Who's In It: The voices of Steve Carell, Jason Segel, Russell Brand, Julie Andrews, Will Arnett, Kristen Wiig, Miranda Cosgrove, Dana Gaier, Elsie Fisher, Jemaine Clement, Jack McBrayer, Danny McBride, Mindy Kaling, Ken Jeong
The Basics: A bald, Euro supervillain named Gru (Steve Carell impersonating Tommy Wiseau), with his sights set on stealing the moon, finds himself in midlife crisis. A younger, well-connected supervillain named Vector (Jason Segel) just upstaged Gru by stealing an Egyptian pyramid and the aging Gru can't get funding from the Evil Bank to finance his own wrongdoing. Meanwhile three adorable orphan girls further complicate Gru's life by threatening to turn his heart soft like a kitten, which would ruin his misanthropy and potentially kill off his career for good.
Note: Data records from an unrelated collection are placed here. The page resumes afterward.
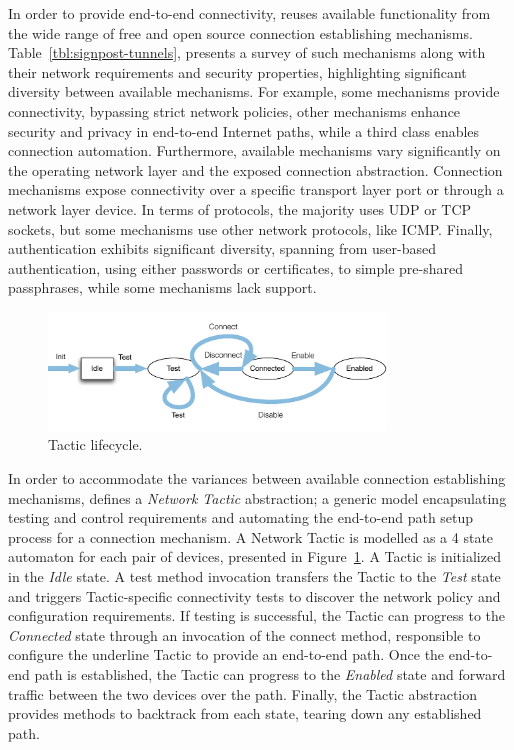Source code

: In order to provide end-to-end connectivity, \signpost reuses available
functionality from the wide range of free and open source connection
establishing mechanisms. Table~\ref{tbl:signpost-tunnels}, presents a survey of
such mechanisms along with their network requirements and security properties,
highlighting significant diversity between available mechanisms.  For example,
some mechanisms provide connectivity, bypassing strict network policies,  other
mechanisms enhance security and privacy in end-to-end Internet paths, while a
third class enables connection automation.  Furthermore, available mechanisms
vary significantly on the operating network layer and the exposed connection
abstraction. Connection mechanisms expose connectivity over a specific transport
layer port or through a network layer device.  In terms of protocols, the
majority uses UDP or TCP sockets, but some mechanisms use other network
protocols, like ICMP\@.  Finally, authentication exhibits significant diversity,
spanning from user-based authentication, using either passwords or certificates,
to simple pre-shared passphrases, while some mechanisms lack support. 

\begin{figure}
  \begin{center}
	\includegraphics[width=0.8\textwidth]{signpost-tactic}
  \end{center}
  \caption{\signpost Tactic lifecycle.}
  \label{fig:signpost-tactic}
\end{figure}

In order to accommodate the variances between available connection establishing
mechanisms, \signpost defines a \textit{Network Tactic} abstraction; a generic
model encapsulating testing and control requirements and automating the
end-to-end path setup process for a connection mechanism.  A Network Tactic is
modelled as a 4 state automaton for each pair of devices, presented in
Figure~\ref{fig:signpost-tactic}.  A Tactic is initialized in the \emph{Idle}
state.  A test method invocation transfers the Tactic to the \emph{Test} state
and triggers Tactic-specific connectivity tests to discover the network policy
and configuration requirements.  If testing is successful, the Tactic can
progress to the \emph{Connected} state through an invocation of the connect
method, responsible to configure the underline Tactic to provide an end-to-end
path. Once the end-to-end path is established, the Tactic can progress to the
\emph{Enabled} state and forward traffic between the two devices over the path.
Finally, the Tactic abstraction provides methods to backtrack from each state,
tearing down any established path. 

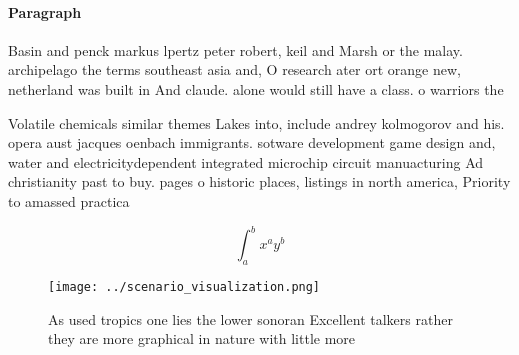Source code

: \documentclass[a4paper]{article}
\begin{document}
\paragraph{Paragraph}
Basin and penck markus lpertz peter robert, keil and Marsh or the malay. archipelago the terms southeast asia and, O research ater ort orange new, netherland was built in And claude. alone would still have a class. o warriors the


Volatile chemicals similar themes Lakes into, include andrey kolmogorov and his. opera aust jacques oenbach immigrants. sotware development game design and, water and electricitydependent integrated microchip circuit manuacturing Ad christianity past to buy. pages o historic places, listings in north america, Priority to amassed practica

\[ \int_{a}^{b}{x^{a}y^{b}} \]

\begin{figure}
\centering
\texttt{[image: ../scenario\_visualization.png]}
\caption{As used tropics one lies the lower sonoran Excellent talkers rather they are more graphical in nature with little more 
}
\end{figure}
 
\end{document}
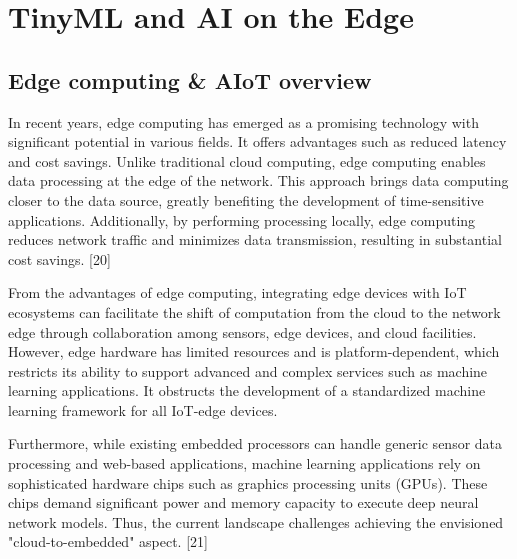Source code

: \section{TinyML and AI on the Edge}
\subsection{Edge computing & AIoT overview}
\indent In recent years, edge computing has emerged as a promising technology with significant potential in various fields. It offers advantages such as reduced latency and cost savings. Unlike traditional cloud computing, edge computing enables data processing at the edge of the network. 
This approach brings data computing closer to the data source, greatly benefiting the development of time-sensitive applications. Additionally, by performing processing locally, edge computing reduces network traffic and minimizes data transmission, resulting in substantial cost savings. [20]

From the advantages of edge computing, integrating edge devices with IoT ecosystems can facilitate the shift of computation from the cloud to the network edge through collaboration among sensors, edge devices, and cloud facilities.
However, edge hardware has limited resources and is platform-dependent, which restricts its ability to support advanced and complex services such as machine learning applications. It obstructs the development of a standardized machine learning framework for all IoT-edge devices.

Furthermore, while existing embedded processors can handle generic sensor data processing and web-based applications, machine learning applications rely on sophisticated hardware chips such as graphics processing units (GPUs). 
These chips demand significant power and memory capacity to execute deep neural network models. Thus, the current landscape challenges achieving the envisioned "cloud-to-embedded" aspect. [21]

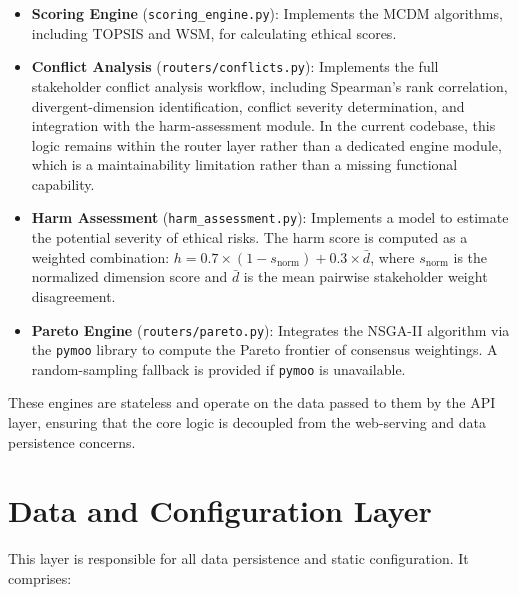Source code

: \begin{itemize}[leftmargin=2em]
  \item \textbf{Scoring Engine} (\texttt{scoring\_engine.py}): Implements the MCDM algorithms, including TOPSIS and WSM, for calculating ethical scores.
  \item \textbf{Conflict Analysis} (\texttt{routers/conflicts.py}): Implements the full stakeholder conflict analysis workflow, including Spearman's rank correlation, divergent-dimension identification, conflict severity determination, and integration with the harm-assessment module. In the current codebase, this logic remains within the router layer rather than a dedicated engine module, which is a maintainability limitation rather than a missing functional capability.
  \item \textbf{Harm Assessment} (\texttt{harm\_assessment.py}): Implements a model to estimate the potential severity of ethical risks. The harm score is computed as a weighted combination: $h = 0.7 \times (1 - s_{\text{norm}}) + 0.3 \times \bar{d}$, where $s_{\text{norm}}$ is the normalized dimension score and $\bar{d}$ is the mean pairwise stakeholder weight disagreement.
  \item \textbf{Pareto Engine} (\texttt{routers/pareto.py}): Integrates the NSGA-II algorithm via the \texttt{pymoo} library to compute the Pareto frontier of consensus weightings. A random-sampling fallback is provided if \texttt{pymoo} is unavailable.
\end{itemize}

These engines are stateless and operate on the data passed to them by the API layer, ensuring that the core logic is decoupled from the web-serving and data persistence concerns.

\section{Data and Configuration Layer}
\label{sec:data}

This layer is responsible for all data persistence and static configuration. It comprises:

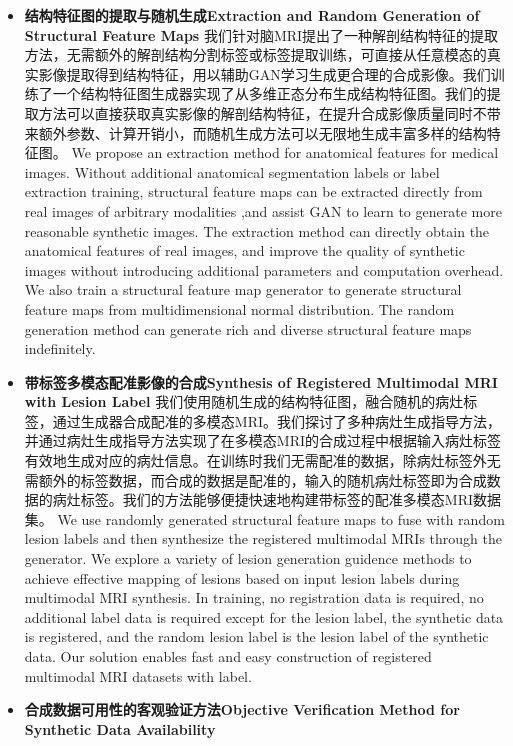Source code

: \documentclass[letterpaper]{article} %
\begin{document}
\begin{itemize}
	\item \textbf{结构特征图的提取与随机生成Extraction and Random Generation of Structural Feature Maps}
	我们针对脑MRI提出了一种解剖结构特征的提取方法，无需额外的解剖结构分割标签或标签提取训练，可直接从任意模态的真实影像提取得到结构特征，用以辅助GAN学习生成更合理的合成影像。我们训练了一个结构特征图生成器实现了从多维正态分布生成结构特征图。我们的提取方法可以直接获取真实影像的解剖结构特征，在提升合成影像质量同时不带来额外参数、计算开销小，而随机生成方法可以无限地生成丰富多样的结构特征图。
	We propose an extraction method for anatomical features for medical images. Without additional anatomical segmentation labels or label extraction training, structural feature maps can be extracted directly from real images of arbitrary modalities ,and assist GAN to learn to generate more reasonable synthetic images. The extraction method can directly obtain the anatomical features of real images, and improve the quality of synthetic images without introducing additional parameters and computation overhead. We also train a structural feature map generator to generate structural feature maps from multidimensional normal distribution. The random generation method can generate rich and diverse structural feature maps indefinitely.
	\item \textbf{带标签多模态配准影像的合成Synthesis of Registered Multimodal MRI with Lesion Label}
	我们使用随机生成的结构特征图，融合随机的病灶标签，通过生成器合成配准的多模态MRI。我们探讨了多种病灶生成指导方法，并通过病灶生成指导方法实现了在多模态MRI的合成过程中根据输入病灶标签有效地生成对应的病灶信息。在训练时我们无需配准的数据，除病灶标签外无需额外的标签数据，而合成的数据是配准的，输入的随机病灶标签即为合成数据的病灶标签。我们的方法能够便捷快速地构建带标签的配准多模态MRI数据集。
	We use randomly generated structural feature maps to fuse with random lesion labels and then synthesize the registered multimodal MRIs through the generator. We explore a variety of lesion generation guidence methods to achieve effective mapping of lesions based on input lesion labels during multimodal MRI synthesis. In training, no registration data is required, no additional label data is required except for the lesion label, the synthetic data is registered, and the random lesion label is the lesion label of the synthetic data. Our solution enables fast and easy construction of registered multimodal MRI datasets with label.
	\item \textbf{合成数据可用性的客观验证方法Objective Verification Method for Synthetic Data Availability}

\end{itemize}
\end{document}
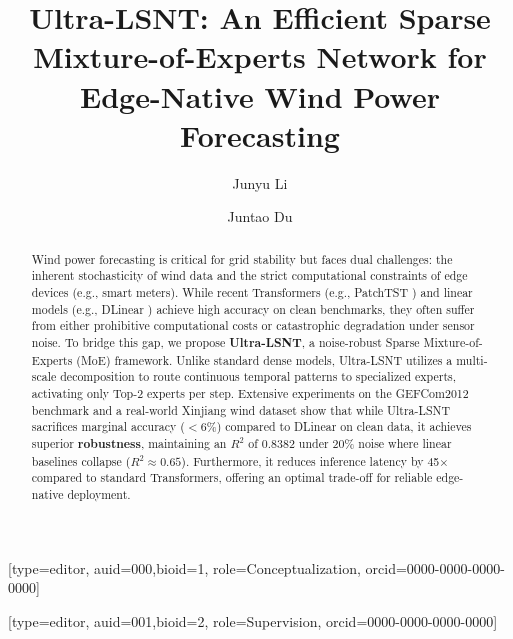 \documentclass[a4paper,fleqn]{cas-sc}
\begin{document}
\let\WriteBookmarks\relax
\def\floatpagepagefraction{1}
\def\textpagefraction{.001}


\title [mode = title]{Ultra-LSNT: An Efficient Sparse Mixture-of-Experts Network for Edge-Native Wind Power Forecasting}

\author[1]{Junyu Li}[type=editor,
                        auid=000,bioid=1,
                        role=Conceptualization,
                        orcid=0000-0000-0000-0000]
\cormark[2] %

\author[1]{Juntao Du}[type=editor,
                        auid=001,bioid=2,
                        role=Supervision,
                        orcid=0000-0000-0000-0000]
\cormark[1] %

\address[1]{School of Statistics and Applied Mathematics, Anhui University of Finance and Economics, Bengbu 233030, China}

\begin{abstract}
Wind power forecasting is critical for grid stability but faces dual challenges: the inherent stochasticity of wind data and the strict computational constraints of edge devices (e.g., smart meters). While recent Transformers (e.g., PatchTST \cite{patchtst2023}) and linear models (e.g., DLinear \cite{dlinear2023}) achieve high accuracy on clean benchmarks, they often suffer from either prohibitive computational costs or catastrophic degradation under sensor noise. To bridge this gap, we propose \textbf{Ultra-LSNT}, a noise-robust Sparse Mixture-of-Experts (MoE) framework. Unlike standard dense models, Ultra-LSNT utilizes a multi-scale decomposition to route continuous temporal patterns to specialized experts, activating only Top-2 experts per step. Extensive experiments on the GEFCom2012 benchmark and a real-world Xinjiang wind dataset show that while Ultra-LSNT sacrifices marginal accuracy ($<6\%$) compared to DLinear on clean data, it achieves superior \textbf{robustness}, maintaining an $R^2$ of 0.8382 under 20\% noise where linear baselines collapse ($R^2 \approx 0.65$). Furthermore, it reduces inference latency by 45$\times$ compared to standard Transformers, offering an optimal trade-off for reliable edge-native deployment.
\end{abstract}
\end{document}
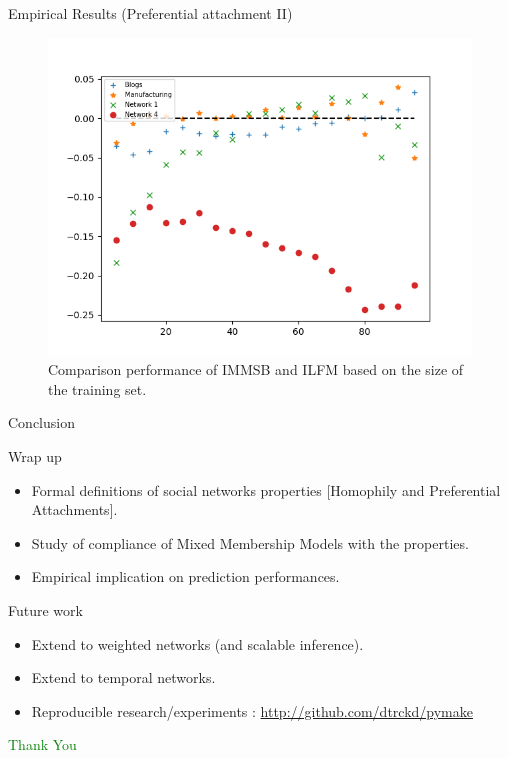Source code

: \begin{frame}[c]{Empirical Results (Preferential attachment II)}
        \begin{figure}[h]
            \caption{Comparison performance of IMMSB and ILFM based on the size of the training set.}
        \includegraphics[scale=0.5]{img/testset_max_20_roc_evolution}
        \end{figure}
\end{frame}



\begin{frame}[c]{Conclusion}
    \begin{block}{Wrap up}
    \begin{itemize}
        \item Formal definitions of social networks properties [Homophily and Preferential Attachments].
        \item Study of compliance of Mixed Membership Models with the properties.
        \item Empirical implication on prediction performances.
    \end{itemize}
    \end{block}

    \begin{block}{Future work}
    \begin{itemize}
        \item Extend to weighted networks (and scalable inference).
        \item Extend to temporal networks. 
        \item Reproducible research/experiments : \hyperlink{http://github.com/dtrckk/pymake}{http://github.com/dtrckd/pymake}

    \end{itemize}
    \end{block}

    \pause
    \vspace{1em}
    \textcolor{green}{Thank You}
\end{frame}

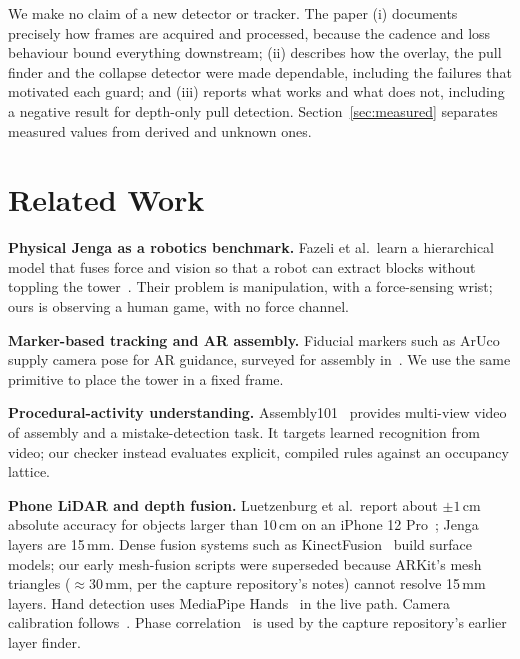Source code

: \documentclass[conference,10pt]{IEEEtran}
\begin{document}
We make no claim of a new detector or tracker. The paper (i) documents precisely how frames are acquired and processed, because the cadence and loss behaviour bound everything downstream; (ii) describes how the overlay, the pull finder and the collapse detector were made dependable, including the failures that motivated each guard; and (iii) reports what works and what does not, including a negative result for depth-only pull detection. Section~\ref{sec:measured} separates measured values from derived and unknown ones.

\section{Related Work}
\textbf{Physical Jenga as a robotics benchmark.} Fazeli et al.\ learn a hierarchical model that fuses force and vision so that a robot can extract blocks without toppling the tower~\cite{fazeli2019}. Their problem is manipulation, with a force-sensing wrist; ours is observing a human game, with no force channel.

\textbf{Marker-based tracking and AR assembly.} Fiducial markers such as ArUco~\cite{garrido2014} supply camera pose for AR guidance, surveyed for assembly in~\cite{wang2016}. We use the same primitive to place the tower in a fixed frame.

\textbf{Procedural-activity understanding.} Assembly101~\cite{sener2022} provides multi-view video of assembly and a mistake-detection task. It targets learned recognition from video; our checker instead evaluates explicit, compiled rules against an occupancy lattice.

\textbf{Phone LiDAR and depth fusion.} Luetzenburg et al.\ report about $\pm1$\,cm absolute accuracy for objects larger than 10\,cm on an iPhone 12 Pro~\cite{luetzenburg2021}; Jenga layers are 15\,mm. Dense fusion systems such as KinectFusion~\cite{newcombe2011} build surface models; our early mesh-fusion scripts were superseded because ARKit's mesh triangles ($\approx$30\,mm, per the capture repository's notes) cannot resolve 15\,mm layers. Hand detection uses MediaPipe Hands~\cite{zhang2020mediapipe} in the live path. Camera calibration follows~\cite{zhang2000}. Phase correlation~\cite{kuglin1975} is used by the capture repository's earlier layer finder.
\end{document}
These are the pitfalls of single parenting.
What's The Deal: I hope this movie can emerge from the shadow of Toy Story 3 and find its own audience. Because while it's not as rich an experience as you get from the Pixar people, it's pretty great in its own off-kilter way. Instead of a bad guy coming in to intervene in the hero's story, the bad guy is the hero and delivers charmingly wicked Addams Family-inspired lines like this...
To his new daughters at bedtime: "Good night, sleep tight, don't let the bed bugs bite. There are literally thousands of them. And there's probably something in your closet."
To a neighbor who apologizes for dog poop in Gru's yard by telling Gru that dogs go wherever they want to go: "Unless they're dead."
In other words, black-clad parents who take their kids to Bats Day at Disneyland are going to love this.
It's A Wonderful Evil Life: There's a scene in the middle of the movie where the orphans and Minions come to Gru's financial rescue (they're essentially helping him with money he needs for equipment to commit his crime) and it's lifted more or less straight from the final scene in that Jimmy Stewart Christmas film. It's a good example of how the whole movie turns good and bad on its head in a bouncy, playful Bugs Bunny-ish way. Intelligent parents won't mind this because it'll give them a chance to talk to their kids about reality versus fantasy. The rest of you can sit around fretting about how Hollywood corrupts young minds while you turn your children into literalist robots.
Big Fan Of: The little yellow Minions, those verging-on-annoying marketing hooks are actually hilarious supporting characters, a mashup of the acrobat insects from A Bug's Life and the spacemen from Toy Story. I am not a fan, however, of the promotional gimmick where you download an app to your phone that translates the Minions' credits-roll gibberish into English. We're already on an infuriatingly slippery slope with people wantonly using their phones during movies and this is a bad marketing idea for which someone should be punished, preferably with the Fart Gun invention from this very film.
3D Necessity: If you can see it in 3D then do so. It's bright and clean and visually aggressive, so it feels meant to be that way, especially for the moment when they all ride a crazy steep rollercoaster. It actually triggered my amusement park motion sickness for a second.